All you really need past a healthy knowledge of shell script syntax and a few core tools (like grep and the man pages) is the belief that *most* things can probably be automated in one way or another... and practice doing weird stuff in the command shell.
Experience will teach you how to identify a problem and break it into easier sub-problems that have likely been solved before, either by you or by someone on the internet -- I had to search through a few Stack Overflow threads before I found out that lynx is a tool that can dump links in a page. Many solutions to these problems tend to hide in the manual for tools you may be using. Wget's --no-clobber flag, for example, prevents downloading files you've already downloaded before.

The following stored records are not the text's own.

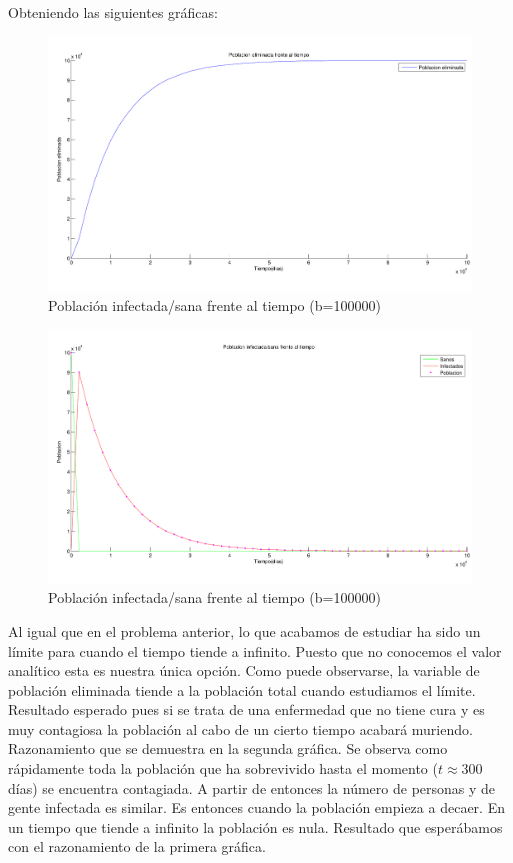 \documentclass[a4paper,11pt]{article}
\numberwithin{equation}{section}
\begin{document}
\indent Obteniendo las siguientes gráficas:
\begin{figure}[h!]
	\centering 		
	\includegraphics[width=1\textwidth]{grafica8.pdf}
	\caption{Población infectada/sana frente al tiempo (b=100000)}
	\label{Fig:8}
\end{figure}
\begin{figure}[h!]
	\centering 		
	\includegraphics[width=1\textwidth]{grafica9.pdf}
	\caption{Población infectada/sana frente al tiempo (b=100000)}
	\label{Fig:9}
\end{figure}

\newpage
\indent Al igual que en el problema anterior, lo que acabamos de estudiar ha sido un límite para cuando el tiempo tiende a infinito. Puesto que no conocemos el valor analítico esta es nuestra única opción. Como puede observarse, la variable de población eliminada tiende a la población total cuando estudiamos el límite. Resultado esperado pues si se trata de una enfermedad que no tiene cura y es muy contagiosa la población al cabo de un cierto tiempo acabará muriendo. Razonamiento que se demuestra en la segunda gráfica. Se observa como rápidamente toda la población que ha sobrevivido hasta el momento ($ t\approx 300 $ días) se encuentra contagiada. A partir de entonces la número de personas y de gente infectada es similar. Es entonces cuando la población empieza a decaer. En un tiempo que tiende a infinito la población es nula. Resultado que esperábamos con el razonamiento de la primera gráfica. \\
\end{document}
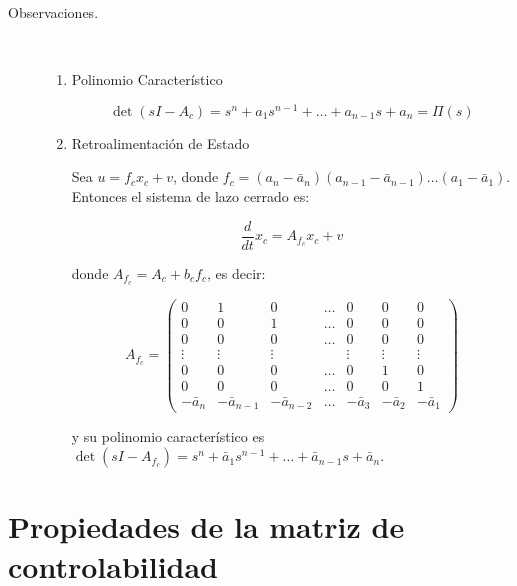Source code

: \begin{description}
\item [Observaciones.] \mbox{}\\
\begin{enumerate}
\item Polinomio Característico

\begin{equation}
\det{(sI - A_c)} = s^n + a_1 s^{n-1} + \dots + a_{n-1} s + a_n = \Pi(s) \nonumber
\end{equation}

\item Retroalimentación de Estado

Sea $u = f_c x_c + v$, donde $f_c = (a_n - \bar{a}_n)(a_{n-1} - \bar{a}_{n-1})\dots(a_1 - \bar{a}_1)$. Entonces el sistema de lazo cerrado es:

\begin{equation}
\frac{d}{dt} x_c = A_{f_c} x_c + v
\end{equation}

donde $A_{f_c} = A_c + b_c f_c$, es decir:

\begin{equation}
A_{f_c} =
\begin{pmatrix}
0 & 1 & 0 & \dots & 0 & 0 & 0 \\
0 & 0 & 1 & \dots & 0 & 0 & 0 \\
0 & 0 & 0 & \dots & 0 & 0 & 0 \\
\vdots & \vdots & \vdots & & \vdots & \vdots & \vdots \\
0 & 0 & 0 & \dots & 0 & 1 & 0 \\
0 & 0 & 0 & \dots & 0 & 0 & 1 \\
-\bar{a}_{n} & -\bar{a}_{n-1} & -\bar{a}_{n-2} & \dots & -\bar{a}_{3} & -\bar{a}_{2} & -\bar{a}_{1}
\end{pmatrix}
\end{equation}

y su polinomio característico es $\det{(sI - A_{f_c})} = s^n + \bar{a}_1 s^{n-1} + \dots + \bar{a}_{n-1} s + \bar{a}_n$.

\end{enumerate}
\end{description}

\section{Propiedades de la matriz de controlabilidad}

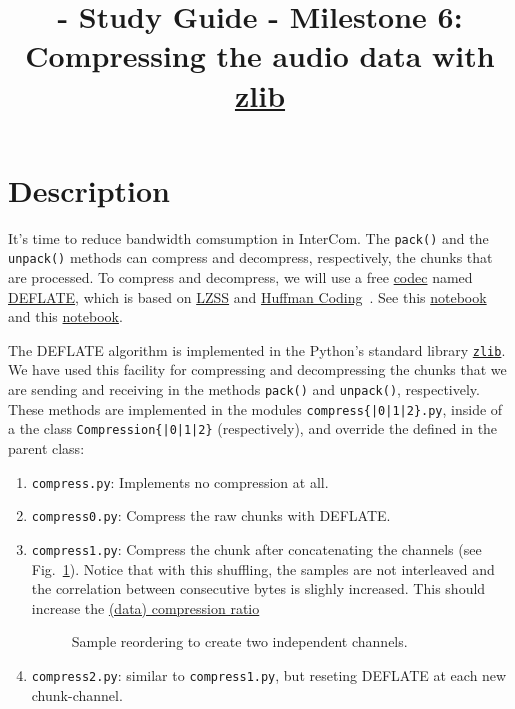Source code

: 
\title{\TM{} - Study Guide - Milestone 6: Compressing the audio data with \href{https://zlib.net/}{zlib}}

\maketitle

\section{Description}

It's time to reduce bandwidth comsumption in InterCom. The
\verb|pack()| and the \verb|unpack()| methods can compress and
decompress, respectively, the chunks that are processed. To compress
and decompress, we will use a free
\href{https://en.wikipedia.org/wiki/Codec}{codec} named
\href{https://en.wikipedia.org/wiki/DEFLATE}{DEFLATE}, which is based
on
\href{https://en.wikipedia.org/wiki/Lempel%E2%80%93Ziv%E2%80%93Storer%E2%80%93Szymanski}{LZSS}
  and \href{https://en.wikipedia.org/wiki/Huffman_coding}{Huffman
    Coding}~\cite{nelson96datacompression}. See this
  \href{https://github.com/vicente-gonzalez-ruiz/LZ77}{notebook} and
  this
  \href{https://vicente-gonzalez-ruiz.github.io/Huffman_coding/}{notebook}.

The DEFLATE algorithm is implemented in the Python's standard library
\href{https://docs.python.org/3/library/zlib.html}{\texttt{zlib}}. We
have used this facility for compressing and decompressing the chunks
that we are sending and receiving in the methods \verb|pack()| and
\verb|unpack()|, respectively. These methods are implemented in the
modules \texttt{compress\{|0|1|2\}.py}, inside of a the class
\texttt{Compression\{|0|1|2\}} (respectively), and
override the defined in the parent class:

\begin{enumerate}
\item \verb|compress.py|: Implements no compression at all.
\item \verb|compress0.py|: Compress the raw chunks with DEFLATE.
\item \verb|compress1.py|: Compress the chunk after concatenating the
  channels (see Fig.~\ref{fig:reordering}). Notice that with this
  shuffling, the samples are not interleaved and the correlation
  between consecutive bytes is slighly increased. This should increase
  the
  \href{https://en.wikipedia.org/wiki/Data_compression_ratio}{(data)
    compression ratio}
\begin{figure}
  \begin{center}
  \end{center}
  \caption{Sample reordering to create two independent channels.}
  \label{fig:reordering}
\end{figure}
\item \verb|compress2.py|: similar to \verb|compress1.py|, but
  reseting DEFLATE at each new chunk-channel.
\end{enumerate}

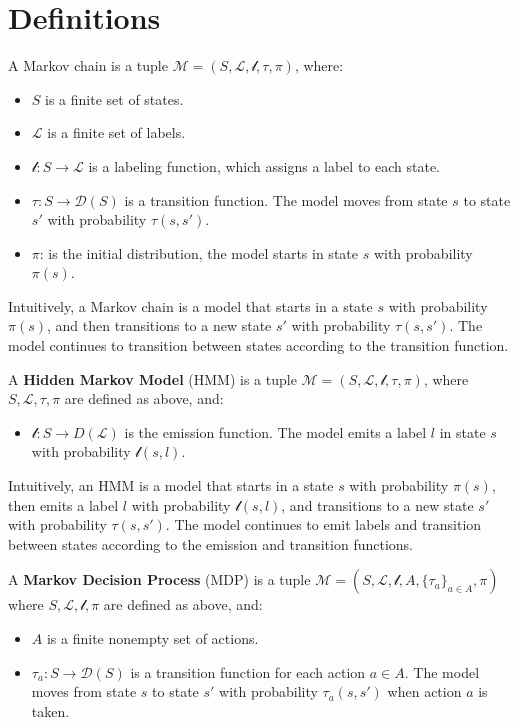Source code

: \section{Definitions}\label{sec:definitions}
\begin{definition}
    A Markov chain is a tuple $\mathcal{M} = (S, \mathcal{L}, \mathcal{l}, \tau, \pi)$, where:
    \begin{itemize}
        \item $S$ is a finite set of states.
        \item $\mathcal{L}$ is a finite set of labels.
        \item $\mathcal{l}: S \rightarrow \mathcal{L}$ is a labeling function, which assigns a label to each state.
        \item $\tau: S \rightarrow \mathcal{D}(S)$ is a transition function. The model moves from state $s$ to state $s'$ with probability $\tau(s, s')$.
        \item $\pi$: is the initial distribution, the model starts in state $s$ with probability $\pi(s)$.
    \end{itemize}
\end{definition}

Intuitively, a Markov chain is a model that starts in a state $s$ with probability $\pi(s)$, and then transitions to a new state $s'$ with probability $\tau(s, s')$. The model continues to transition between states according to the transition function.


\begin{definition}
    A \textbf{Hidden Markov Model} (HMM) is a tuple $\mathcal{M} = (S, \mathcal{L}, \mathcal{l}, \tau,  \pi)$, where $S, \mathcal{L}, \tau, \pi$
    are defined as above, and:
    \begin{itemize}
        \item $\mathcal{l}: S \rightarrow D(\mathcal{L})$ is the emission function. The model emits a label $l$ in state $s$ with probability $\mathcal{l}(s, l)$.  
    \end{itemize}
\end{definition}

Intuitively, an HMM is a model that starts in a state $s$ with probability $\pi(s)$, then emits a label $l$ with probability $\mathcal{l}(s, l)$, and transitions to a new state $s'$ with probability $\tau(s, s')$. The model continues to emit labels and transition between states according to the emission and transition functions.

\begin{definition}
    A \textbf{Markov Decision Process} (MDP) is a tuple $\mathcal{M} = (S, \mathcal{L}, \mathcal{l}, A, \{\tau_a\}_{a \in A}, \pi)$ where $S, \mathcal{L}, \mathcal{l}, \pi$ are defined as above, and:
    \begin{itemize}
        \item $A$ is a finite nonempty set of actions.
        \item $\tau_a: S \rightarrow \mathcal{D}(S)$ is a transition function for each action $a \in A$. The model moves from state $s$ to state $s'$ with probability $\tau_a(s, s')$ when action $a$ is taken.
    \end{itemize}
\end{definition}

You could view my code above as the combined solution to the problems of "Extract all the links from the page, find those that point to a PDF file, ignore those that I already have, and download the rest". Unix tools are often extremely effective at doing one job well, so it's usually better to glue many commands together than to use just one that claims to do it all.
As for specifics, I learned a lot from The Grymoire (
http://www.grymoire.com/Unix/). Other tips I've picked up from Googling for things like "bash tricks".